“Each piece is like an individual human with its own needs—where it grew up, when it’s from, where it was made and what type of fabric,” Florence Half-Wrobel says, examining the Picasso paintings placed face up on conjoined tables. “It’s important to see that there are no losses and lifting of paint.”
The art conservator from France is standing in the main dining room of Bellagio’s Picasso restaurant, sun pouring through the French doors that open to the 8-acre lake and fountain show on the Strip. With the restaurant temporarily closed and the furniture moved aside, she cleans and conditions rare works most people wouldn’t dare to touch, an esteemed practitioner in a specialized field. “I appreciate being a doctor,” she says, “a surgeon of art.”
Having worked in art conservation for three decades, including more than 20 years attending to Picasso pieces owned by the artist’s family, Half-Wrobel is in familiar territory here, though the environment—an award-winning Vegas restaurant facing the Eiffel Tower and other replica landmarks of home—is a first, an adventure she says she appreciates. She adds that the workshop couldn’t be more elegant.

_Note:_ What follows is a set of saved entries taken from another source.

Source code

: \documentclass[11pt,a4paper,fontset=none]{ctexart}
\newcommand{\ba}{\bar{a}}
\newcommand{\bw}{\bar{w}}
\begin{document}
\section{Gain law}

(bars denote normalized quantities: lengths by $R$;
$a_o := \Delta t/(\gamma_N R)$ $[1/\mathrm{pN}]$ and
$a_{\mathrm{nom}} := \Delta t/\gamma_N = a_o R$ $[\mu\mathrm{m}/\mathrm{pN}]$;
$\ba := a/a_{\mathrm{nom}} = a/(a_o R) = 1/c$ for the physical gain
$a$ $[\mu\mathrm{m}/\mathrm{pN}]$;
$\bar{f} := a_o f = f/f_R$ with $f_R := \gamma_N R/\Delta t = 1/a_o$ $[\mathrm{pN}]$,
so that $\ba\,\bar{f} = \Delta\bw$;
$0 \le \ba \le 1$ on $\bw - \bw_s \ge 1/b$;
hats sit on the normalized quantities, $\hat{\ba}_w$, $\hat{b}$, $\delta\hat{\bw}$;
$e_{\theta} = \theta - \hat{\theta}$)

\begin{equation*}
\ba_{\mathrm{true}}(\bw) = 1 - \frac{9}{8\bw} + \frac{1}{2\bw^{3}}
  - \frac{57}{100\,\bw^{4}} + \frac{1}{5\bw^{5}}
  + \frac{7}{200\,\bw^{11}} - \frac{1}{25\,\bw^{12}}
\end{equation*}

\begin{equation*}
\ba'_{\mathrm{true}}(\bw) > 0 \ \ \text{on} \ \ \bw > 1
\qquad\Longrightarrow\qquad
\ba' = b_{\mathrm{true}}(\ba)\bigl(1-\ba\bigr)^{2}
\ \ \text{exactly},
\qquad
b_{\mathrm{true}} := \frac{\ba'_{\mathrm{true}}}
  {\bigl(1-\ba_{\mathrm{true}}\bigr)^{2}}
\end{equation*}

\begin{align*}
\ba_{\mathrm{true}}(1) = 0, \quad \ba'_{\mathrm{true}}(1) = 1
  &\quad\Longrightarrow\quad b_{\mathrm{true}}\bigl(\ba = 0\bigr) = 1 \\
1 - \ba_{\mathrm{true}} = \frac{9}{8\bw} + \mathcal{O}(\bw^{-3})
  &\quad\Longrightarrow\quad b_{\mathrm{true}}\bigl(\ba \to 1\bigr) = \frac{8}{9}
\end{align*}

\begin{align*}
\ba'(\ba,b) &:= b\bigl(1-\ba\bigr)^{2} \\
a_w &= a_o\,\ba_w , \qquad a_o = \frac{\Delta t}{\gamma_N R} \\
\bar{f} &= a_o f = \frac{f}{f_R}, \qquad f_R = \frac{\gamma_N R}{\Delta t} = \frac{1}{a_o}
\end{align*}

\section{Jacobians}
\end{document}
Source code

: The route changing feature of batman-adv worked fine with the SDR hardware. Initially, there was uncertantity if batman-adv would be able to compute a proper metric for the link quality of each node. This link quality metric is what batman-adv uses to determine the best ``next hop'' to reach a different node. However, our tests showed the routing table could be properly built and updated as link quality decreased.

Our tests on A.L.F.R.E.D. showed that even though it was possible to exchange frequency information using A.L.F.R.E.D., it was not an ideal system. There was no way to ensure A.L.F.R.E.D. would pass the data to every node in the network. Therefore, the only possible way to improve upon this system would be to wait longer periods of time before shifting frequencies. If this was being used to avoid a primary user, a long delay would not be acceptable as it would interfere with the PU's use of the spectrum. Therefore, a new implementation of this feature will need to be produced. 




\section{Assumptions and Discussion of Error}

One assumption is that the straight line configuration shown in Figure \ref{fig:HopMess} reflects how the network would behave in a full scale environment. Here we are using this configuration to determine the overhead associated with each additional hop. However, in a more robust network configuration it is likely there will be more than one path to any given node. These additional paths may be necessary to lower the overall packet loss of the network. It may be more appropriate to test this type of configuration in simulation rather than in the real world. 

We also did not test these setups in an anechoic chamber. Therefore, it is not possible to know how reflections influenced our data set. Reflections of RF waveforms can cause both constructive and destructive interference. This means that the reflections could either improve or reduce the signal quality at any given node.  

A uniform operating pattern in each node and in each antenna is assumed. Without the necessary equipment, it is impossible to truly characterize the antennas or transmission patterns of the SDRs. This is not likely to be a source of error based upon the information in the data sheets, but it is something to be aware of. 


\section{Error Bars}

Wearing a white lab coat over a stylish black-and-white dress, she explains the state of Picasso’s “Seated Man,” painted in the artist’s final years and now watching over the dining area: “Cracks are inevitable depending on how it dries over the first layer and how it has been transported. It depends also on the color of the paint and the application process.”
The more than 20 works were purchased for the restaurant when it opened in 1998 and now belong to the MGM Resorts fine art collection at Bellagio. Some sit behind glass, including Picasso’s 1938 “Woman With Beret,” which was featured in a figurative exhibit at Bellagio’s Gallery of Fine Art. The intent is to place other works in the restaurant behind glass early next year, says Tarissa Tiberti, executive director of the gallery, who asked Half-Wrobel to conserve the art in Picasso after the two met while Half-Wrobel was in town as a registrar and courier for the Bellagio’s Picasso: Creatures and Creativity exhibition.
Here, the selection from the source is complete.